[Work request]: In the entries below, find every line with "already" and copy it.

(Document images with source code)
-- Opening Marker --
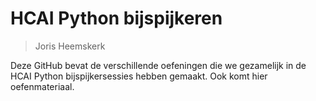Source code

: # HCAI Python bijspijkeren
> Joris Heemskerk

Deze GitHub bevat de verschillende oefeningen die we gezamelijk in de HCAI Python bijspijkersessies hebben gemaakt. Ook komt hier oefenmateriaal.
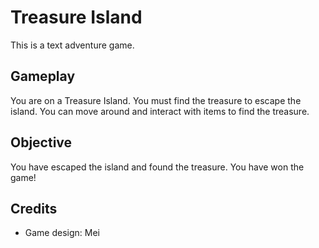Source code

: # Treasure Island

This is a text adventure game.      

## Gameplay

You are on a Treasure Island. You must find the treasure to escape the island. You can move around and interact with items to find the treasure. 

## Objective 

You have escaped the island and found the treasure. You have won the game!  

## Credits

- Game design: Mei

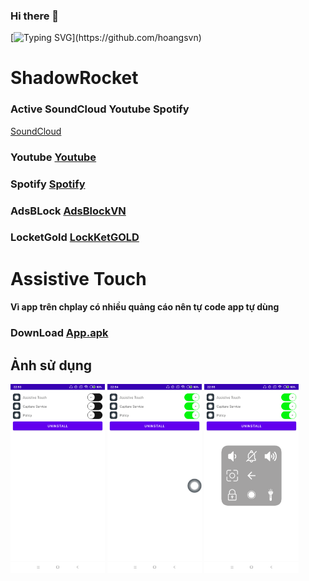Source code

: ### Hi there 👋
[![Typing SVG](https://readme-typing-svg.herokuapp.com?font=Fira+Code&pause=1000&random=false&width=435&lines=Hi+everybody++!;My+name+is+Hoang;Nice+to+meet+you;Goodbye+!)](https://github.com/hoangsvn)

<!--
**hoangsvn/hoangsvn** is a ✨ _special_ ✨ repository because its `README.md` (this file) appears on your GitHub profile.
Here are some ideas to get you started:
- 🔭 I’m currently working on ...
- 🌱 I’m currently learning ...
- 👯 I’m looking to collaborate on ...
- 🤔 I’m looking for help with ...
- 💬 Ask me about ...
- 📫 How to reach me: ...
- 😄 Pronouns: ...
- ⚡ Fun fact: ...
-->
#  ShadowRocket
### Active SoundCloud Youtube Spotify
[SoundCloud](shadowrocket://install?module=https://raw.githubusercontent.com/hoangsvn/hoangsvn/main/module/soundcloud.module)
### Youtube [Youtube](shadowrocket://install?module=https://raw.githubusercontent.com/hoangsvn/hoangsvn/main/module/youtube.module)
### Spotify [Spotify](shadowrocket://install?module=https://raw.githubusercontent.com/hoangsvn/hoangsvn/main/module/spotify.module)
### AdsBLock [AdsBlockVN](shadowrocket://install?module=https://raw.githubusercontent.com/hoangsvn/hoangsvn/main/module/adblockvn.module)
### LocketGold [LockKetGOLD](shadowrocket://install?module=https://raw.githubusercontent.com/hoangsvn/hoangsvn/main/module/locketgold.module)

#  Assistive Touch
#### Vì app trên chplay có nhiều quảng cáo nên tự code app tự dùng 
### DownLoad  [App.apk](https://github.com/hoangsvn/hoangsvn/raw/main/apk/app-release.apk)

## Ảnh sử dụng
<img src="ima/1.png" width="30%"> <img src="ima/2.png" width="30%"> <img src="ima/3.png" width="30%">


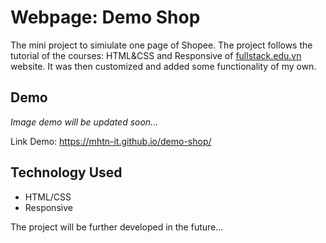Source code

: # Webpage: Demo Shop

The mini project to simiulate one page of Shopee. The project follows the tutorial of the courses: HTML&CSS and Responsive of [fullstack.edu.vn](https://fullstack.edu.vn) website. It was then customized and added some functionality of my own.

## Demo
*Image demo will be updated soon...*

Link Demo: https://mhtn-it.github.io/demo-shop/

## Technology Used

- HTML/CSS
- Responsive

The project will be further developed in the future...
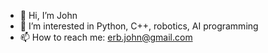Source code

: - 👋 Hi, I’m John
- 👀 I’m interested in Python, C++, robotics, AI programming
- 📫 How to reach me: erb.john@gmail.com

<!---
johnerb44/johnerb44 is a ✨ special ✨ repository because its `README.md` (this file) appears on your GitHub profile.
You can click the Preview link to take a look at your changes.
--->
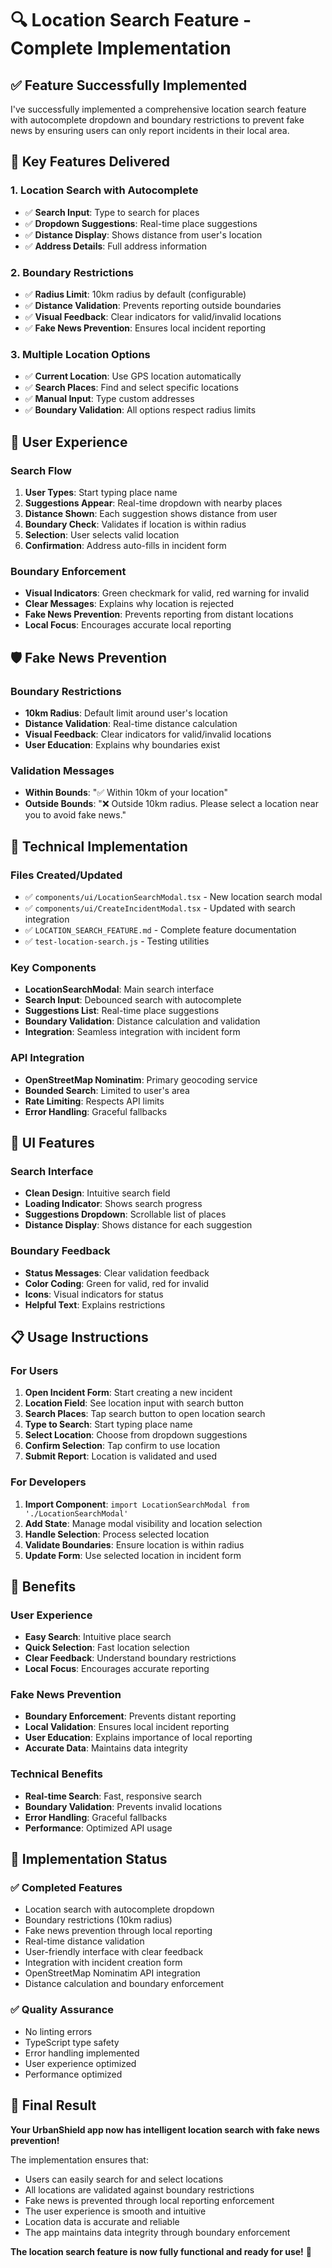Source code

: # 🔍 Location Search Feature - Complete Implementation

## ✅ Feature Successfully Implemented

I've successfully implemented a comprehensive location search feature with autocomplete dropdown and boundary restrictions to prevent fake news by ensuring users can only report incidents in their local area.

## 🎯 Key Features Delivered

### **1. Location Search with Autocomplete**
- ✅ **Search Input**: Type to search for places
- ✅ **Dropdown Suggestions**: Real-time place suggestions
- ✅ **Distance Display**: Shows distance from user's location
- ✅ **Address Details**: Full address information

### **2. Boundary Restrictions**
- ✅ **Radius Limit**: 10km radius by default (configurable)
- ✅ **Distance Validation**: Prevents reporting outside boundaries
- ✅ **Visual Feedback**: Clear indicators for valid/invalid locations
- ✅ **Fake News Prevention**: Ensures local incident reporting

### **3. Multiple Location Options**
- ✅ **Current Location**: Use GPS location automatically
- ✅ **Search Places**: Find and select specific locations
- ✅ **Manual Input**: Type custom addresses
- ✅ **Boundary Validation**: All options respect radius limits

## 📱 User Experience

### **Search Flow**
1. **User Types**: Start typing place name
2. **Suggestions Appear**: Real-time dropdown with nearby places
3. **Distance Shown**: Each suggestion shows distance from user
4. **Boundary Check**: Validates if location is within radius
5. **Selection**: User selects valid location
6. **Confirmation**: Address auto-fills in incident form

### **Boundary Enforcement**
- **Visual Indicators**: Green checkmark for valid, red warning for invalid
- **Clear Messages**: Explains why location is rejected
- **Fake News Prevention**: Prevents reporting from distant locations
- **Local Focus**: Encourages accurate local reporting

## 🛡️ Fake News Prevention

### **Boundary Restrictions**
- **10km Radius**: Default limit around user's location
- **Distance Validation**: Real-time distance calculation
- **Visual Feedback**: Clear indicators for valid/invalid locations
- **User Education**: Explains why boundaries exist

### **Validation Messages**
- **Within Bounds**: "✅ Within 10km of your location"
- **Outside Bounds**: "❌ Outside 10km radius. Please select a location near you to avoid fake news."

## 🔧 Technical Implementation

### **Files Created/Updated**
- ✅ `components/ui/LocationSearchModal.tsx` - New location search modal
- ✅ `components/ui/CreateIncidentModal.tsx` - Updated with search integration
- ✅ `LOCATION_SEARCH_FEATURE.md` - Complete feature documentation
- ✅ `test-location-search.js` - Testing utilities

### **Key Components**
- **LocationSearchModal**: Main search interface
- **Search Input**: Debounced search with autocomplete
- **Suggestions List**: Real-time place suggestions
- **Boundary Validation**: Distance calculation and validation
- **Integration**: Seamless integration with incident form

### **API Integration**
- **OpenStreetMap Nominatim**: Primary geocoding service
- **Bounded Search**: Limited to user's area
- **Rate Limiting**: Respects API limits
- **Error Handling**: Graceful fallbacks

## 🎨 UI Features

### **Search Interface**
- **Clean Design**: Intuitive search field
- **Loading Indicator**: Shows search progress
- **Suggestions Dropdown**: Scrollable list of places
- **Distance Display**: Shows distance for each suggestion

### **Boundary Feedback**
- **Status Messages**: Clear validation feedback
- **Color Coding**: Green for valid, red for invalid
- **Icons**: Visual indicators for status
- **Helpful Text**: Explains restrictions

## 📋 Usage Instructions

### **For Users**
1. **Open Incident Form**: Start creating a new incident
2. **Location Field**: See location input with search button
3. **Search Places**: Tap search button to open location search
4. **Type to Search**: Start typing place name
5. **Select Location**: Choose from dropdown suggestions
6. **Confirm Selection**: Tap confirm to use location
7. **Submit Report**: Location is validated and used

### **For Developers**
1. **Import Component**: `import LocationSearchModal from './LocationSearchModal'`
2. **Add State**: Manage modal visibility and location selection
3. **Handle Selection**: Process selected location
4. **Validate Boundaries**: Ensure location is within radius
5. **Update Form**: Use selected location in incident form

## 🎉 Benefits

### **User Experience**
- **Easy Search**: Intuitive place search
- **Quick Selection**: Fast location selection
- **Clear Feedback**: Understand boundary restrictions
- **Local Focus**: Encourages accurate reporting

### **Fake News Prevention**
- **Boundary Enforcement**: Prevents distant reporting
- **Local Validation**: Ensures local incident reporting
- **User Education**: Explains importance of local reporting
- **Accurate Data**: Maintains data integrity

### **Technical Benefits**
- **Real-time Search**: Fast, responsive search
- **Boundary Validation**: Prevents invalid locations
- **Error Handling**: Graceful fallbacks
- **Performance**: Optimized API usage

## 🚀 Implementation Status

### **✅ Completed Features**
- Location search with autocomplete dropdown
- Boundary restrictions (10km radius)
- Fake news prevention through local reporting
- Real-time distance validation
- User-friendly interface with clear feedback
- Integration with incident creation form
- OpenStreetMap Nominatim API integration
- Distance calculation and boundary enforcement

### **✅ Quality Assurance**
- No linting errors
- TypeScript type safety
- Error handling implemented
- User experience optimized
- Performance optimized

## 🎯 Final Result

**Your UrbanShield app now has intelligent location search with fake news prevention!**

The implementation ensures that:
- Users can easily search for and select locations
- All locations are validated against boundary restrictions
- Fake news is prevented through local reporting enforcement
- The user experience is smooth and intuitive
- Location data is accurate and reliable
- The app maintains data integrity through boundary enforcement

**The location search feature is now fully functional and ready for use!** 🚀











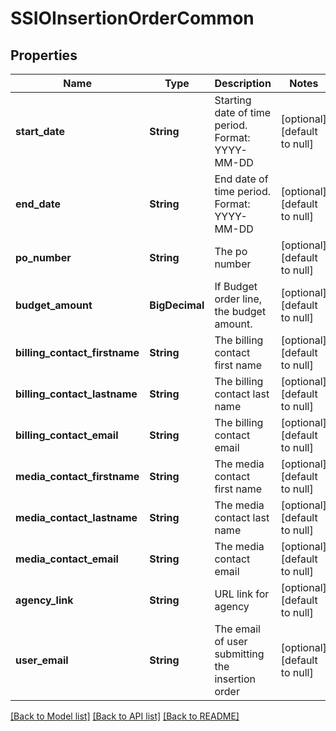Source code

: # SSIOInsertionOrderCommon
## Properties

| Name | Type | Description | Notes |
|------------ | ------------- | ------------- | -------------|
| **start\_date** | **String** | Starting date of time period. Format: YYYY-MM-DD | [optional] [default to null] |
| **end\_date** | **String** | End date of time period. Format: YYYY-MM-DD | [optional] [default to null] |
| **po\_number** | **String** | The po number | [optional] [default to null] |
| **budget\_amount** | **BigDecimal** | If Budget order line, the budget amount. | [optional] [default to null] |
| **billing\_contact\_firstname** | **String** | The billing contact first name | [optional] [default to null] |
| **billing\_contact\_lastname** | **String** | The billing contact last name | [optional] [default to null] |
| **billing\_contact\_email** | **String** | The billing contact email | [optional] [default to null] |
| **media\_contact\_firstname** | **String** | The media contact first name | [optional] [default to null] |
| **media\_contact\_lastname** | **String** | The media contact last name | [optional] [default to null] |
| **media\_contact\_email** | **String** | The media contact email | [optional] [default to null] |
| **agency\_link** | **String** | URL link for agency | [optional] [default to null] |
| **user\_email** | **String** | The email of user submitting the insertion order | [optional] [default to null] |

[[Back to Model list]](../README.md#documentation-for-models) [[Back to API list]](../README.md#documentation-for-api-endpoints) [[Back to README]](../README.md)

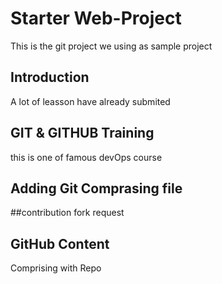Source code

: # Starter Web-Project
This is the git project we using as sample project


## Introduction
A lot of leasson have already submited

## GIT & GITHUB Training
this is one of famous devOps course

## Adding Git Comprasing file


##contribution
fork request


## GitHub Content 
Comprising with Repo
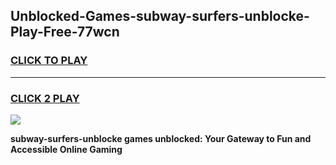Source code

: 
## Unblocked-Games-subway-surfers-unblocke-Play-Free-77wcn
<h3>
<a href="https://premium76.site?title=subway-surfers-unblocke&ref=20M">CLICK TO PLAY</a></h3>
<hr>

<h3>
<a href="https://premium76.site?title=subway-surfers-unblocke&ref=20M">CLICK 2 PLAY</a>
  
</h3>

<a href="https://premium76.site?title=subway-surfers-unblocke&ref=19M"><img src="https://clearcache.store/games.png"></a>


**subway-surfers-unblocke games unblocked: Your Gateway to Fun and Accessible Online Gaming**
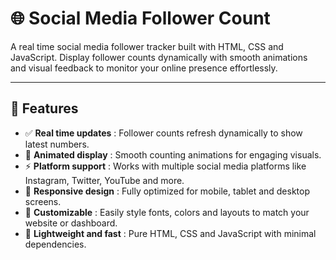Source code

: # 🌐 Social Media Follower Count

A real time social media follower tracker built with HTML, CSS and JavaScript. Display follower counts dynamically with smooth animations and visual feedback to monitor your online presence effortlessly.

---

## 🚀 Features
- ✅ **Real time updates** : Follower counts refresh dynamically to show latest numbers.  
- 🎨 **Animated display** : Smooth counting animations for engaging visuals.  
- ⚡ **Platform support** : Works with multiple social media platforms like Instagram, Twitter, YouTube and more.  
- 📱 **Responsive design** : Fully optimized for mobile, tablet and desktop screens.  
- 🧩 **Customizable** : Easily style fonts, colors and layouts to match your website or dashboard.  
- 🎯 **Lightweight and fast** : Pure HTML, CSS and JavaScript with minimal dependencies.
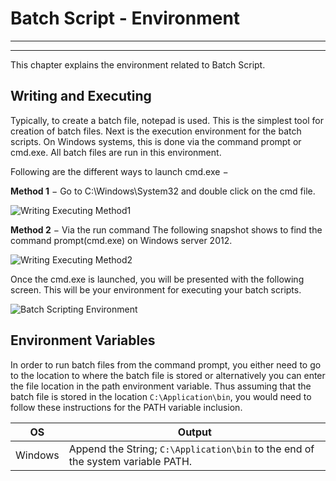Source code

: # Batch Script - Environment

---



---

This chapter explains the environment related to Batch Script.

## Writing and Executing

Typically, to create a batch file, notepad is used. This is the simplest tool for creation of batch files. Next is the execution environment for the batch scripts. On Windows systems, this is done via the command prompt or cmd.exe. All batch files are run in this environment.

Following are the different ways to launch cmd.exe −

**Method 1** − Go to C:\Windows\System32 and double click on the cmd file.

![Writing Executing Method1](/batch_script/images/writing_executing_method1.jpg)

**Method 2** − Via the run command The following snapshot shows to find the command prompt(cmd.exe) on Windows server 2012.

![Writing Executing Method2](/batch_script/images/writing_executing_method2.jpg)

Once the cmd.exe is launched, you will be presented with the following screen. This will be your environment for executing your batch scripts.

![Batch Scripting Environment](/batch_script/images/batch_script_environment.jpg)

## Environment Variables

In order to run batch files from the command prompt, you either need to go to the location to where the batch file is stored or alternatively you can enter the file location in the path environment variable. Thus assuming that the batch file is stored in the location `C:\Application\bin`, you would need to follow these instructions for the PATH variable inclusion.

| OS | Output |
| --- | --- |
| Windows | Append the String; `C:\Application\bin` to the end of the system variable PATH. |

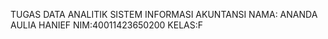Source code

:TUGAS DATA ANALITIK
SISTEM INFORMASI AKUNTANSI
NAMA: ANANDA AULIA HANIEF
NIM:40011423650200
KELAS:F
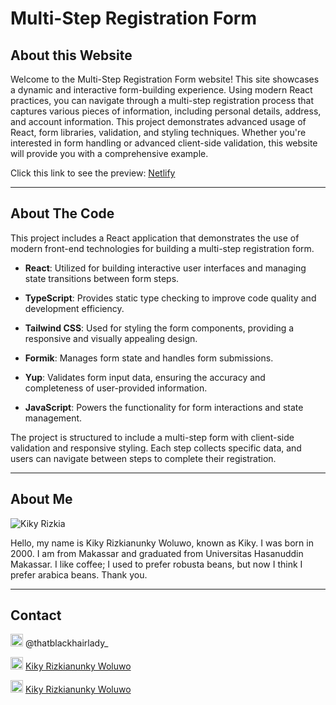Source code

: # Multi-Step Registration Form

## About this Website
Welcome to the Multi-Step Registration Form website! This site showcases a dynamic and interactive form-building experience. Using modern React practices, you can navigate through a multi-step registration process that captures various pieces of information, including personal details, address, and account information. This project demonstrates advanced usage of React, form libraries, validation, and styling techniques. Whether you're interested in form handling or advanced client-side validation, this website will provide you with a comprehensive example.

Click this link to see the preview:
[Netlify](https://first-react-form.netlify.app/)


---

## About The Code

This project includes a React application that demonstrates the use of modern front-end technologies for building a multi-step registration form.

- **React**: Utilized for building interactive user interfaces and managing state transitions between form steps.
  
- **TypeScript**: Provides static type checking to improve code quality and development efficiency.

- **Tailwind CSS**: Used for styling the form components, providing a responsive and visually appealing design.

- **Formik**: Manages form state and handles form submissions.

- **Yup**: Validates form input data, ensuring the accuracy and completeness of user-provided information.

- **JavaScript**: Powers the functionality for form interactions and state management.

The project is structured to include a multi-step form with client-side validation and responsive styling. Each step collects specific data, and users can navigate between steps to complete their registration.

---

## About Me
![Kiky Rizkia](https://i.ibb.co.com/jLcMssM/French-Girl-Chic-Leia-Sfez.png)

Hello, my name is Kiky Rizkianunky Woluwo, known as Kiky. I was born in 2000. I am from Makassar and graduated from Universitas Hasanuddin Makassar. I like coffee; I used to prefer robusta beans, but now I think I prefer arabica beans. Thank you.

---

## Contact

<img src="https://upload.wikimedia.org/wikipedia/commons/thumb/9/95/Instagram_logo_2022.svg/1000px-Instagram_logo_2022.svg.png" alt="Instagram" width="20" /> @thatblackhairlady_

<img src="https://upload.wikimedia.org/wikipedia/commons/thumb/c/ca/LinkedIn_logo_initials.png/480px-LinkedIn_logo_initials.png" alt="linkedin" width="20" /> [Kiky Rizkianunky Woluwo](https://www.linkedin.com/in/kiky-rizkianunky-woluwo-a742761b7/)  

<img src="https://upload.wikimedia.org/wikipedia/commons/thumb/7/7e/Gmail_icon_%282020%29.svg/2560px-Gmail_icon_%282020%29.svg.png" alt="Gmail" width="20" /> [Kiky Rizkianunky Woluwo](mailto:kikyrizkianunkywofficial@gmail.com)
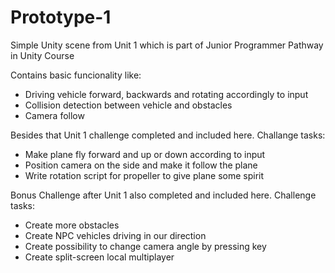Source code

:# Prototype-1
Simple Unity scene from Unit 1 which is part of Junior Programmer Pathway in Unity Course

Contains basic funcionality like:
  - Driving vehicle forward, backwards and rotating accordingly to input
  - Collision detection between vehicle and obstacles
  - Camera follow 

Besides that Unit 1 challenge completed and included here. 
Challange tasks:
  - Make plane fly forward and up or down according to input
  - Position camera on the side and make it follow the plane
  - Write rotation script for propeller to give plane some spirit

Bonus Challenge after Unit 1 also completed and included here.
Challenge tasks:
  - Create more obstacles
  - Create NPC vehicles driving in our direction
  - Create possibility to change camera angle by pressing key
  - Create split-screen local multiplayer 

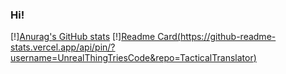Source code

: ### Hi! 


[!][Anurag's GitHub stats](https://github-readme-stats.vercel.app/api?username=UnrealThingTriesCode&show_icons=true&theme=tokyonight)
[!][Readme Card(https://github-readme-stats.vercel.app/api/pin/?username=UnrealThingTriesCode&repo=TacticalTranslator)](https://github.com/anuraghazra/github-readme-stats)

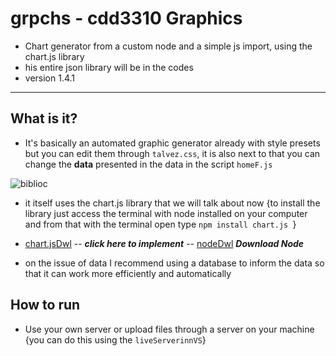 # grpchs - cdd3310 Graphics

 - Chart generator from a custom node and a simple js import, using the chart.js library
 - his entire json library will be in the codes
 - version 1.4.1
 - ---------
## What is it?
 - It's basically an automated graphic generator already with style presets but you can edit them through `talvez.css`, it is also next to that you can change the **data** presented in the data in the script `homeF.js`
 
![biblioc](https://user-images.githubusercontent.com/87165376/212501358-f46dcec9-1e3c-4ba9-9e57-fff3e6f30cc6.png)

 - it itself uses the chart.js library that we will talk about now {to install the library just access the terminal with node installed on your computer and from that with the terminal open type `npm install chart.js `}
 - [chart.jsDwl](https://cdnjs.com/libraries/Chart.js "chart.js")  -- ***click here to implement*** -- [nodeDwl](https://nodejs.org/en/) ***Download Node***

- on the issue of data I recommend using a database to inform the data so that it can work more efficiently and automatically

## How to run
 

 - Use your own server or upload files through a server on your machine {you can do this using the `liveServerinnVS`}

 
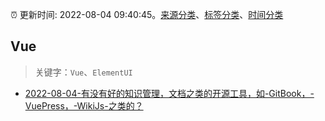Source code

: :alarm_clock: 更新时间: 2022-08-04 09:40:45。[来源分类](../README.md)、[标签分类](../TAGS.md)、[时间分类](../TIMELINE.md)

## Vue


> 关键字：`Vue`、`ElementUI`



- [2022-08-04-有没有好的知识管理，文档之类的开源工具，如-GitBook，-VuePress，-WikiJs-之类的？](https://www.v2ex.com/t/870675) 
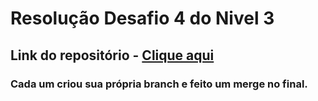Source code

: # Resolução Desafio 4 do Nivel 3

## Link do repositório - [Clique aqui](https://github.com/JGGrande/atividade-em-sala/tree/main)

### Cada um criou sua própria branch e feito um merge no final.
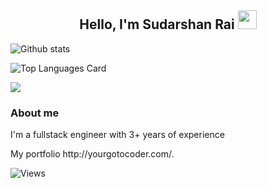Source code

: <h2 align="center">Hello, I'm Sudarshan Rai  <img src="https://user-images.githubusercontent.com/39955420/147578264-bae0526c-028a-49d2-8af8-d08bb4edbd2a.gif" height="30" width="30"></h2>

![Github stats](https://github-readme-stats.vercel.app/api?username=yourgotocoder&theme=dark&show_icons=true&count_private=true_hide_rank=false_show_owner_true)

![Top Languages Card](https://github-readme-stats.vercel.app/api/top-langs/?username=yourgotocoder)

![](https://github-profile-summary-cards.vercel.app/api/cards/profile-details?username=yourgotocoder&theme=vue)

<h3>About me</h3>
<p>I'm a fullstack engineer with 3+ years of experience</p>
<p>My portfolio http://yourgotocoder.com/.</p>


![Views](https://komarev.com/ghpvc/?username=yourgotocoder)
-- Closing Marker --
[Task output]:
A lot of leasson have already submited
 - It's basically an automated graphic generator already with style presets but you can edit them through `talvez.css`, it is also next to that you can change the **data** presented in the data in the script `homeF.js`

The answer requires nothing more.